> [Requirement]:
The answer should be each line of the records that contains the word "remoto"; please copy them all.

(Plain-text document sources)
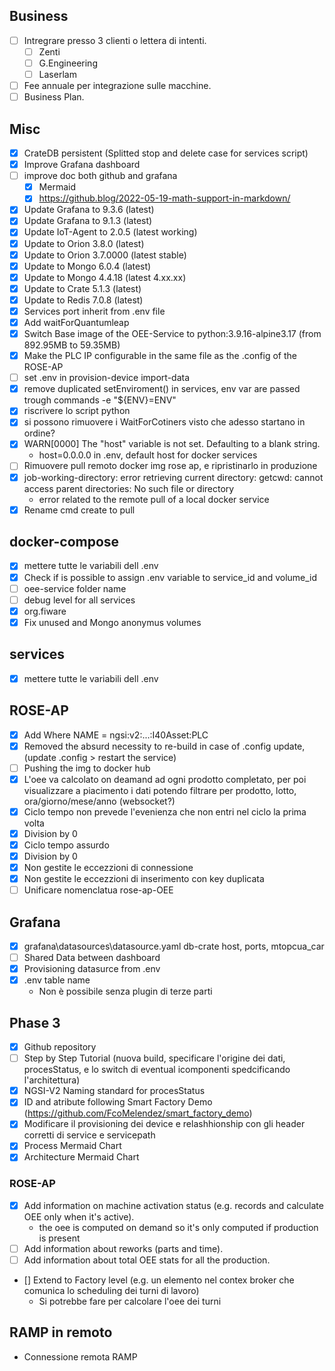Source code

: ## Business
- [ ] Intregrare presso 3 clienti o lettera di intenti.
	- [ ] Zenti
	- [ ] G.Engineering
	- [ ] Laserlam
- [ ] Fee annuale per integrazione sulle macchine.
- [ ] Business Plan.

## Misc
- [x] CrateDB persistent (Splitted stop and delete case for services script)
- [x] Improve Grafana dashboard 
- [ ] improve doc both github and grafana
	- [x] Mermaid
	- [x] https://github.blog/2022-05-19-math-support-in-markdown/
- [x] Update Grafana to 9.3.6 (latest)
- [x] Update Grafana to 9.1.3 (latest)
- [x] Update IoT-Agent to 2.0.5 (latest working)
- [x] Update to Orion 3.8.0 (latest)
- [x] Update to Orion 3.7.0000 (latest stable)
- [x] Update to Mongo 6.0.4 (latest)
- [x] Update to Mongo 4.4.18 (latest 4.xx.xx)
- [x] Update to Crate 5.1.3 (latest)
- [x] Update to Redis 7.0.8 (latest)
- [x] Services port inherit from .env file
- [x] Add waitForQuantumleap
- [x] Switch Base image of the OEE-Service to python:3.9.16-alpine3.17 (from 892.95MB to 59.35MB)
- [x] Make the PLC IP configurable in the same file as the .config of the ROSE-AP
- [ ] set .env in provision-device import-data
- [x] remove duplicated setEnviroment() in services, env var are passed trough commands -e "${ENV}=ENV"
- [x] riscrivere lo script python
- [x] si possono rimuovere i WaitForCotiners visto che adesso startano in ordine?
- [x] WARN[0000] The "host" variable is not set. Defaulting to a blank string.
	- host=0.0.0.0 in .env, default host for docker services
- [ ] Rimuovere pull remoto docker img rose ap, e ripristinarlo in produzione
- [x] job-working-directory: error retrieving current directory: getcwd: cannot access parent directories: No such file or directory
	- error related to the remote pull of a local docker service
- [x] Rename cmd create to pull

## docker-compose
- [x] mettere tutte le variabili dell .env
- [x] Check if is possible to assign .env variable to service_id and volume_id
- [ ] oee-service folder name
- [ ] debug level for all services
- [x] org.fiware
- [x] Fix unused and Mongo anonymus volumes
## services
- [x] mettere tutte le variabili dell .env

## ROSE-AP
- [x] Add Where NAME = ngsi:v2:...:I40Asset:PLC
- [x] Removed the absurd necessity to re-build in case of .config update, (update .config > restart the service)
- [ ] Pushing the img to docker hub
- [x] L'oee va calcolato on deamand ad ogni prodotto completato, per poi visualizzare a piacimento i dati potendo filtrare per prodotto, lotto, ora/giorno/mese/anno (websocket?)
- [x] Ciclo tempo non prevede l'evenienza che non entri nel ciclo la prima volta
- [x] Division by 0
- [x] Ciclo tempo assurdo
- [x] Division by 0
- [x] Non gestite le eccezzioni di connessione
- [x] Non gestite le eccezzioni di inserimento con key duplicata
- [ ] Unificare nomenclatua rose-ap-OEE

## Grafana
- [x] grafana\datasources\datasource.yaml db-crate host, ports, mtopcua_car
- [ ] Shared Data between dashboard
- [x] Provisioning datasurce from .env
- [x] .env table name
	- Non è possibile senza plugin di terze parti
## Phase 3
- [x] Github repository
- [ ] Step by Step Tutorial (nuova build, specificare l'origine dei dati, procesStatus, e lo switch di eventual icomponenti spedcificando l'architettura)
- [x] NGSI-V2 Naming standard for procesStatus
- [x] ID and atribute following Smart Factory Demo (https://github.com/FcoMelendez/smart_factory_demo)
- [x] Modificare il provisioning dei device e relashhionship con gli header corretti di service e servicepath
- [x] Process Mermaid Chart
- [x] Architecture Mermaid Chart

### ROSE-AP
- [x] Add information on machine activation status (e.g. records and calculate OEE only when it's active).
	- the oee is computed on demand so it's only computed if production is present
- [ ] Add information about reworks (parts and time).
- [ ] Add information about total OEE stats for all the production.
- [] Extend to Factory level (e.g. un elemento nel contex broker che comunica lo scheduling dei turni di lavoro)
	- Si potrebbe fare per calcolare l'oee dei turni


## RAMP in remoto
- Connessione remota RAMP




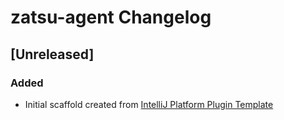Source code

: <!-- Keep a Changelog guide -> https://keepachangelog.com -->

# zatsu-agent Changelog

## [Unreleased]
### Added
- Initial scaffold created from [IntelliJ Platform Plugin Template](https://github.com/JetBrains/intellij-platform-plugin-template)
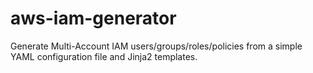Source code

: # aws-iam-generator
Generate Multi-Account IAM users/groups/roles/policies from a simple YAML configuration file and Jinja2 templates. 
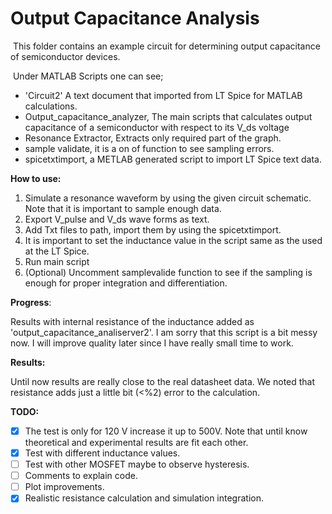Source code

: # Output Capacitance Analysis

​	This folder contains an example circuit for determining output capacitance of  semiconductor devices.

​	Under MATLAB Scripts one can see;

- 'Circuit2' A text document that imported from LT Spice for MATLAB calculations. 
- Output_capacitance_analyzer, The main scripts that calculates output capacitance of a semiconductor with respect to its V_ds voltage
- Resonance Extractor, Extracts only required part of the graph.
- sample validate, it is a on of function to see sampling errors.
- spicetxtimport, a METLAB generated script to import LT Spice text data. 

**How to use:**

1. Simulate a resonance waveform by using the given circuit schematic. Note that it is important to sample enough data.
2. Export V_pulse and V_ds wave forms as text.
3. Add Txt files to path, import them by using the   spicetxtimport.
4. It is important to set the inductance value in the script same as the used at the LT Spice.
5. Run main script
6. (Optional) Uncomment  samplevalide function to see if the sampling is enough for proper integration and differentiation. 

**Progress**:

Results with internal resistance of the inductance added as 'output_capacitance_analiserver2'. I am sorry that this script is a bit messy now. I will improve quality later since I have really small time to work. 

**Results:**

Until now results are really close to the real datasheet data.  We noted that resistance adds just a little bit (<%2) error to the calculation. 

**TODO:**

- [x] The test is only for 120 V increase it up to 500V. Note that until know theoretical and experimental results are fit each other.
- [x] Test with different inductance values.
- [ ] Test with other MOSFET maybe to observe hysteresis.
- [ ] Comments to explain code.
- [ ] Plot improvements.
- [x] Realistic resistance calculation and simulation integration.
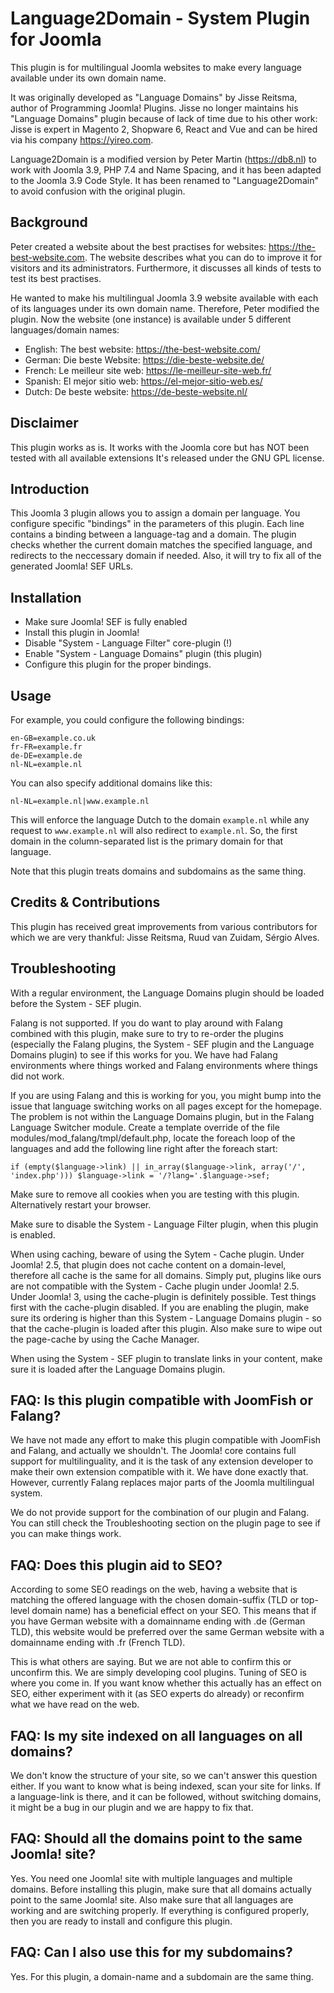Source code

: # Language2Domain - System Plugin for Joomla

This plugin is for multilingual Joomla websites to make every language available under its own domain name. 

It was originally developed as "Language Domains" by Jisse Reitsma, author of Programming Joomla! Plugins.
Jisse no longer maintains his "Language Domains" plugin because of lack of time due to his other work: 
Jisse is expert in Magento 2, Shopware 6, React and Vue and can be hired via his company https://yireo.com.

Language2Domain is a modified version by Peter Martin (https://db8.nl) to work with Joomla 3.9, PHP 7.4 and Name Spacing, 
and it has been adapted to the Joomla 3.9 Code Style. 
It has been renamed to "Language2Domain" to avoid confusion with the original plugin.

## Background
Peter created a website about the best practises for websites: https://the-best-website.com. 
The website describes what you can do to improve it for visitors and its administrators. 
Furthermore, it discusses all kinds of tests to test its best practises.

He wanted to make his multilingual Joomla 3.9 website available with each of its languages under its own domain name.
Therefore, Peter modified the plugin. Now the website (one instance) is available under 5 different languages/domain names: 
- English: The best website: https://the-best-website.com/
- German: Die beste Website: https://die-beste-website.de/
- French: Le meilleur site web: https://le-meilleur-site-web.fr/
- Spanish: El mejor sitio web: https://el-mejor-sitio-web.es/
- Dutch: De beste website: https://de-beste-website.nl/

## Disclaimer
This plugin works as is. It works with the Joomla core but has NOT been tested with all available extensions
It's released under the GNU GPL license.

## Introduction
This Joomla 3 plugin allows you to assign a domain per language. You configure specific "bindings" in the parameters of this plugin. Each line contains a binding between a language-tag and a domain. The plugin checks whether the current domain matches the specified language, and redirects to the neccessary domain if needed. Also, it will try to fix all of the generated Joomla! SEF URLs.

## Installation
* Make sure Joomla! SEF is fully enabled
* Install this plugin in Joomla!
* Disable "System - Language Filter" core-plugin (!)
* Enable "System - Language Domains" plugin (this plugin)
* Configure this plugin for the proper bindings.

## Usage
For example, you could configure the following bindings:

    en-GB=example.co.uk
    fr-FR=example.fr
    de-DE=example.de
    nl-NL=example.nl

You can also specify additional domains like this:

    nl-NL=example.nl|www.example.nl

This will enforce the language Dutch to the domain `example.nl` while any request to `www.example.nl` will also redirect to `example.nl`. So, the first domain in the column-separated list is the primary domain for that language.

Note that this plugin treats domains and subdomains as the same thing.

## Credits & Contributions
This plugin has received great improvements from various contributors for which we are very thankful: Jisse Reitsma, Ruud van Zuidam, Sérgio Alves.

## Troubleshooting
With a regular environment, the Language Domains plugin should be loaded before the System - SEF plugin.

Falang is not supported. If you do want to play around with Falang combined with this plugin, make sure to try to re-order the plugins (especially the Falang plugins, the System - SEF plugin and the Language Domains plugin) to see if this works for you. We have had Falang environments where things worked and Falang environments where things did not work.

If you are using Falang and this is working for you, you might bump into the issue that language switching works on all pages except for the homepage. The problem is not within the Language Domains plugin, but in the Falang Language Switcher module. Create a template override of the file modules/mod_falang/tmpl/default.php, locate the foreach loop of the languages and add the following line right after the foreach start:

    if (empty($language->link) || in_array($language->link, array('/', 'index.php'))) $language->link = '/?lang='.$language->sef;

Make sure to remove all cookies when you are testing with this plugin. Alternatively restart your browser.

Make sure to disable the System - Language Filter plugin, when this plugin is enabled.

When using caching, beware of using the Sytem - Cache plugin. Under Joomla! 2.5, that plugin does not cache content on a domain-level, therefore all cache is the same for all domains. Simply put, plugins like ours are not compatible with the System - Cache plugin under Joomla! 2.5. Under Joomla! 3, using the cache-plugin is definitely possible. Test things first with the cache-plugin disabled. If you are enabling the plugin, make sure its ordering is higher than this System - Language Domains plugin - so that the cache-plugin is loaded after this plugin. Also make sure to wipe out the page-cache by using the Cache Manager.

When using the System - SEF plugin to translate links in your content, make sure it is loaded after the Language Domains plugin.

## FAQ: Is this plugin compatible with JoomFish or Falang?
We have not made any effort to make this plugin compatible with JoomFish and Falang, and actually we shouldn't. The Joomla! core contains full support for multilinguality, and it is the task of any extension developer to make their own extension compatible with it. We have done exactly that. However, currently Falang replaces major parts of the Joomla multilingual system.

We do not provide support for the combination of our plugin and Falang. You can still check the Troubleshooting section on the plugin page to see if you can make things work.

## FAQ: Does this plugin aid to SEO?
According to some SEO readings on the web, having a website that is matching the offered language with the chosen domain-suffix (TLD or top-level domain name) has a beneficial effect on your SEO. This means that if you have German website with a domainname ending with .de (German TLD), this website would be preferred over the same German website with a domainname ending with .fr (French TLD).

This is what others are saying. But we are not able to confirm this or unconfirm this. We are simply developing cool plugins. Tuning of SEO is where you come in. If you want know whether this actually has an effect on SEO, either experiment with it (as SEO experts do already) or reconfirm what we have read on the web.

## FAQ: Is my site indexed on all languages on all domains?
We don't know the structure of your site, so we can't answer this question either. If you want to know what is being indexed, scan your site for links. If a language-link is there, and it can be followed, without switching domains, it might be a bug in our plugin and we are happy to fix that.

## FAQ: Should all the domains point to the same Joomla! site?
Yes. You need one Joomla! site with multiple languages and multiple domains. Before installing this plugin, make sure that all domains actually point to the same Joomla! site. Also make sure that all languages are working and are switching properly. If everything is configured properly, then you are ready to install and configure this plugin.

## FAQ: Can I also use this for my subdomains?
Yes. For this plugin, a domain-name and a subdomain are the same thing.
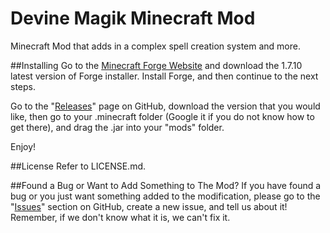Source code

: Devine Magik Minecraft Mod
==========================
Minecraft Mod that adds in a complex spell creation system and more.

##Installing
Go to the [Minecraft Forge Website](http://files.minecraftforge.net/) and download the 1.7.10 latest version of Forge installer. Install Forge, and then continue to the next steps.

Go to the "[Releases](https://github.com/Gameture-Mods/Devine-Magik-Minecraft-Mod/releases)" page on GitHub, download the version that you would like, then go to your .minecraft folder (Google it if you do not know how to get there), and drag the .jar into your "mods" folder.

Enjoy!

##License
Refer to LICENSE.md.

##Found a Bug or Want to Add Something to The Mod?
If you have found a bug or you just want something added to the modification, please go to the "[Issues](https://github.com/Gameture-Mods/Devine-Magik-Minecraft-Mod/issues)" section on GitHub, create a new issue, and tell us about it! Remember, if we don't know what it is, we can't fix it.

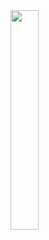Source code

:<img src="C:\Users\abdallah.alsayed\Desktop\Alamir Group\APK\Supervisor\Screenshot_20240214_123043_Supervisor (El-Amir Group).jpg" width="30%">
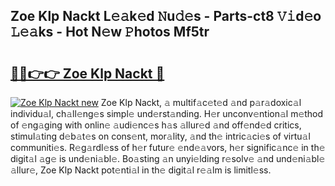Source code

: ## Zoe Klp Nackt L𝚎𝚊k𝚎d 𝙽u𝚍𝚎s - Parts-ct8 𝚅𝚒d𝚎o 𝙻𝚎𝚊ks - Hot N𝚎w 𝙿hotos Mf5tr

# <h2><a href="http://kv034ch.teov.top/?on=Zoe+Klp+Nackt">🔗🔗👉👉 Zoe Klp Nackt 🔗</a></h2>

[![Zoe Klp Nackt new](https://i.imgur.com/QqkWNDz.gif)](http://kv034ch.teov.top/?on=Zoe+Klp+Nackt)
Zoe Klp Nackt, 𝚊 multif𝚊c𝚎t𝚎d 𝚊nd p𝚊r𝚊doxic𝚊l individu𝚊l, ch𝚊ll𝚎ng𝚎s simpl𝚎 und𝚎rst𝚊nding. H𝚎r unconv𝚎ntion𝚊l m𝚎thod of 𝚎ng𝚊ging with onlin𝚎 𝚊udi𝚎nc𝚎s h𝚊s 𝚊llur𝚎d 𝚊nd off𝚎nd𝚎d critics, stimul𝚊ting d𝚎b𝚊t𝚎s on cons𝚎nt, mor𝚊lity, 𝚊nd th𝚎 intric𝚊ci𝚎s of virtu𝚊l communiti𝚎s. R𝚎g𝚊rdl𝚎ss of h𝚎r futur𝚎 𝚎nd𝚎𝚊vors, h𝚎r signific𝚊nc𝚎 in th𝚎 digit𝚊l 𝚊g𝚎 is und𝚎ni𝚊bl𝚎. Bo𝚊sting 𝚊n unyi𝚎lding r𝚎solv𝚎 𝚊nd und𝚎ni𝚊bl𝚎 𝚊llur𝚎, Zoe Klp Nackt pot𝚎nti𝚊l in th𝚎 digit𝚊l r𝚎𝚊lm is limitl𝚎ss.
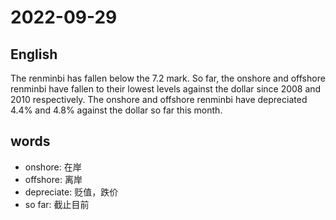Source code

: # 2022-09-29 

## English
The renminbi has fallen below the 7.2 mark.
So far, the onshore and offshore renminbi have
fallen to their lowest levels
against the dollar since 2008 and 2010 respectively.
The onshore and offshore renminbi have depreciated 
4.4% and 4.8% against the dollar so far this month.



## words
* onshore: 在岸
* offshore: 离岸
* depreciate: 贬值，跌价
* so far: 截止目前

> [Answer]:
- [ ] Rimuovere pull remoto docker img rose ap, e ripristinarlo in produzione
## RAMP in remoto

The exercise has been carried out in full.